El contralor departamental del Huila, Wilson Díaz Sterling, advirtió sobre un desequilibrio financiero de más de $1.000 millones en la Contraloría del departamento, atribuible a cesantías de funcionarios que no fueron incluidas oportunamente en presupuestos anteriores, según un reporte divulgado por medios locales.
Díaz Sterling, quien asumió el cargo recientemente, explicó que durante el proceso de empalme con la administración anterior se detectó que cesantías retroactivas correspondientes a varios servidores no estaban contempladas en las apropiaciones presupuestales de años previos. Esto obliga a la entidad a afrontar estas obligaciones con el presupuesto previsto para la vigencia 2026, lo que genera presión sobre otros rubros financieros.
De acuerdo con el contralor, de los 57 funcionarios que actualmente laboran en la Contraloría del Huila, doce presentan cesantías acumuladas por varios períodos que suman más de $700 millones, situaciones que no quedaron registradas como cuentas por pagar en el presupuesto anterior. A ese monto se suman las cesantías anuales de aproximadamente 40 empleados en situación de provisionalidad, que también debían haberse incluido en las cuentas de 2025 pero no fueron previstas.
“El dinero no fue apropiado y no está disponible en las cuentas, por lo que debo atender estas obligaciones con los recursos de la vigencia actual”, señaló Díaz Sterling en declaraciones recogidas por medios regionales. La falta de provisión presupuestal, indicó, podría implicar ajustes en el gasto proyectado para este año y afectar algunos planes de contratación o funcionamiento interno de la entidad.
Pese a este panorama financiero, el contralor resaltó que la entidad ha avanzado en reducir el rezago procesal en materia de responsabilidad fiscal, con casi la mitad de los casos pendientes ya resueltos o en etapas avanzadas, lo que, según él, contribuiría a fortalecer la gestión fiscal en el departamento.

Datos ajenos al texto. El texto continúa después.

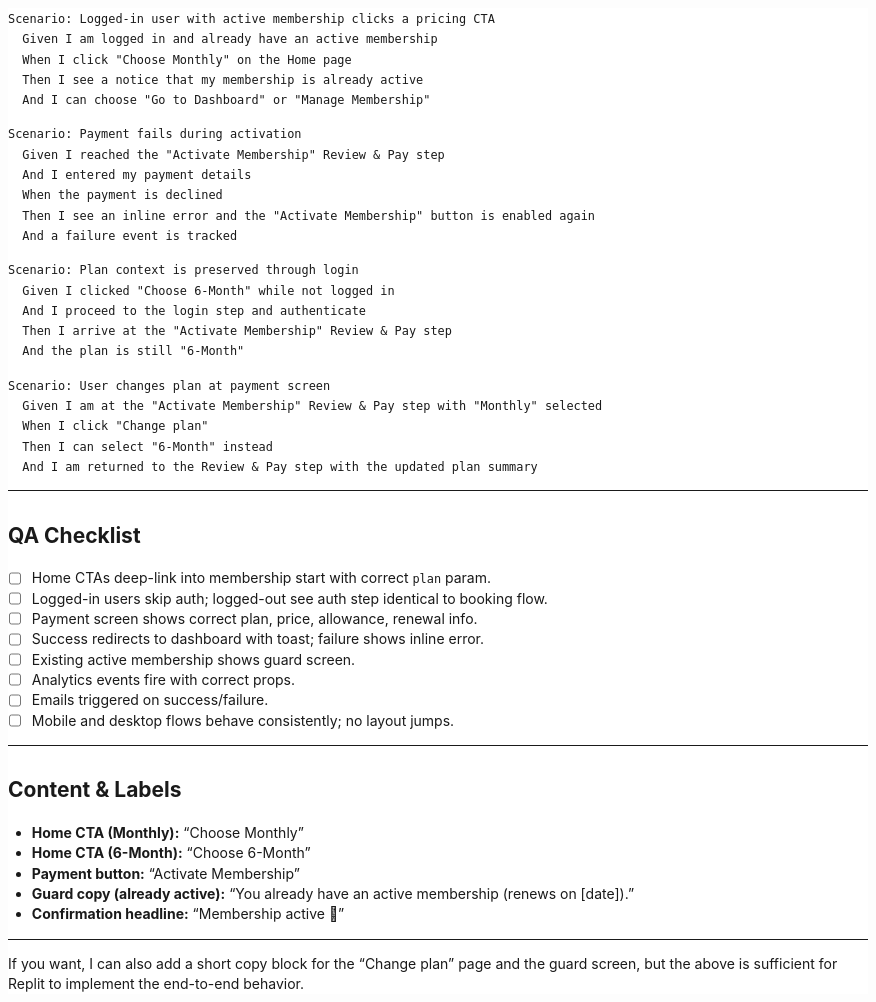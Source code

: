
 ```gherkin
Scenario: Logged-in user with active membership clicks a pricing CTA
  Given I am logged in and already have an active membership
  When I click "Choose Monthly" on the Home page
  Then I see a notice that my membership is already active
  And I can choose "Go to Dashboard" or "Manage Membership"
```

```gherkin
Scenario: Payment fails during activation
  Given I reached the "Activate Membership" Review & Pay step
  And I entered my payment details
  When the payment is declined
  Then I see an inline error and the "Activate Membership" button is enabled again
  And a failure event is tracked
```

```gherkin
Scenario: Plan context is preserved through login
  Given I clicked "Choose 6-Month" while not logged in
  And I proceed to the login step and authenticate
  Then I arrive at the "Activate Membership" Review & Pay step
  And the plan is still "6-Month"
```

```gherkin
Scenario: User changes plan at payment screen
  Given I am at the "Activate Membership" Review & Pay step with "Monthly" selected
  When I click "Change plan"
  Then I can select "6-Month" instead
  And I am returned to the Review & Pay step with the updated plan summary
```
---

## QA Checklist

- [ ] Home CTAs deep-link into membership start with correct `plan` param.  
- [ ] Logged-in users skip auth; logged-out see auth step identical to booking flow.  
- [ ] Payment screen shows correct plan, price, allowance, renewal info.  
- [ ] Success redirects to dashboard with toast; failure shows inline error.  
- [ ] Existing active membership shows guard screen.  
- [ ] Analytics events fire with correct props.  
- [ ] Emails triggered on success/failure.  
- [ ] Mobile and desktop flows behave consistently; no layout jumps.

---

## Content & Labels

- **Home CTA (Monthly):** “Choose Monthly”  
- **Home CTA (6-Month):** “Choose 6-Month”  
- **Payment button:** “Activate Membership”  
- **Guard copy (already active):** “You already have an active membership (renews on [date]).”  
- **Confirmation headline:** “Membership active 🎉”

---

If you want, I can also add a short copy block for the “Change plan” page and the guard screen, but the above is sufficient for Replit to implement the end-to-end behavior.
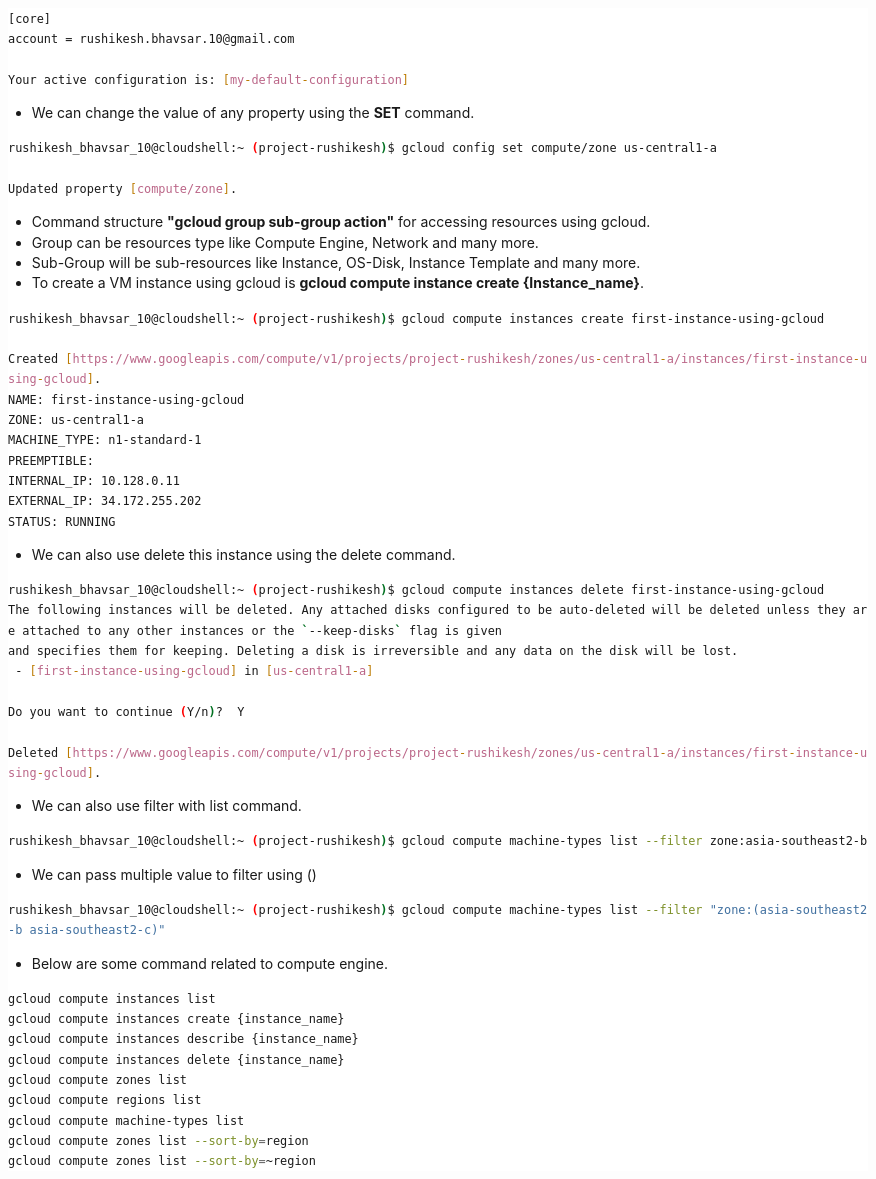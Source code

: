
 ```sh
[core]
account = rushikesh.bhavsar.10@gmail.com

Your active configuration is: [my-default-configuration]
```
* We can change the value of any property using the **SET** command.
```sh
rushikesh_bhavsar_10@cloudshell:~ (project-rushikesh)$ gcloud config set compute/zone us-central1-a

Updated property [compute/zone].
```
* Command structure **"gcloud group sub-group action"** for accessing resources using gcloud.
* Group can be resources type like Compute Engine, Network and many more.
* Sub-Group will be sub-resources like Instance, OS-Disk, Instance Template and many more.
* To create a VM instance using gcloud is **gcloud compute instance create {Instance_name}**.
```sh
rushikesh_bhavsar_10@cloudshell:~ (project-rushikesh)$ gcloud compute instances create first-instance-using-gcloud

Created [https://www.googleapis.com/compute/v1/projects/project-rushikesh/zones/us-central1-a/instances/first-instance-using-gcloud].
NAME: first-instance-using-gcloud
ZONE: us-central1-a
MACHINE_TYPE: n1-standard-1
PREEMPTIBLE:
INTERNAL_IP: 10.128.0.11
EXTERNAL_IP: 34.172.255.202
STATUS: RUNNING
```
* We can also use delete this instance using the delete command.
```sh
rushikesh_bhavsar_10@cloudshell:~ (project-rushikesh)$ gcloud compute instances delete first-instance-using-gcloud
The following instances will be deleted. Any attached disks configured to be auto-deleted will be deleted unless they are attached to any other instances or the `--keep-disks` flag is given
and specifies them for keeping. Deleting a disk is irreversible and any data on the disk will be lost.
 - [first-instance-using-gcloud] in [us-central1-a]

Do you want to continue (Y/n)?  Y

Deleted [https://www.googleapis.com/compute/v1/projects/project-rushikesh/zones/us-central1-a/instances/first-instance-using-gcloud].
```
* We can also use filter with list command.
```sh
rushikesh_bhavsar_10@cloudshell:~ (project-rushikesh)$ gcloud compute machine-types list --filter zone:asia-southeast2-b
```
* We can pass multiple value to filter using ()
```sh
rushikesh_bhavsar_10@cloudshell:~ (project-rushikesh)$ gcloud compute machine-types list --filter "zone:(asia-southeast2-b asia-southeast2-c)"
```
* Below are some command related to compute engine.
```sh
gcloud compute instances list
gcloud compute instances create {instance_name}
gcloud compute instances describe {instance_name}
gcloud compute instances delete {instance_name}
gcloud compute zones list
gcloud compute regions list
gcloud compute machine-types list
gcloud compute zones list --sort-by=region
gcloud compute zones list --sort-by=~region
```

La advertencia sobre este déficit ocurre en un contexto más amplio de debates sobre la planeación presupuestal en Colombia, donde analistas y entes de control han señalado riesgos y vacíos en las cuentas públicas para 2025 y 2026, incluyendo la necesidad de ajustar ingresos y gastos para mantener estabilidad financiera.
Las autoridades locales ahora deberán evaluar cómo absorber estas obligaciones sin desatender otras prioridades presupuestales, mientras la Contraloría asegura que priorizará el cumplimiento de los derechos laborales de sus funcionarios dentro de los límites disponibles.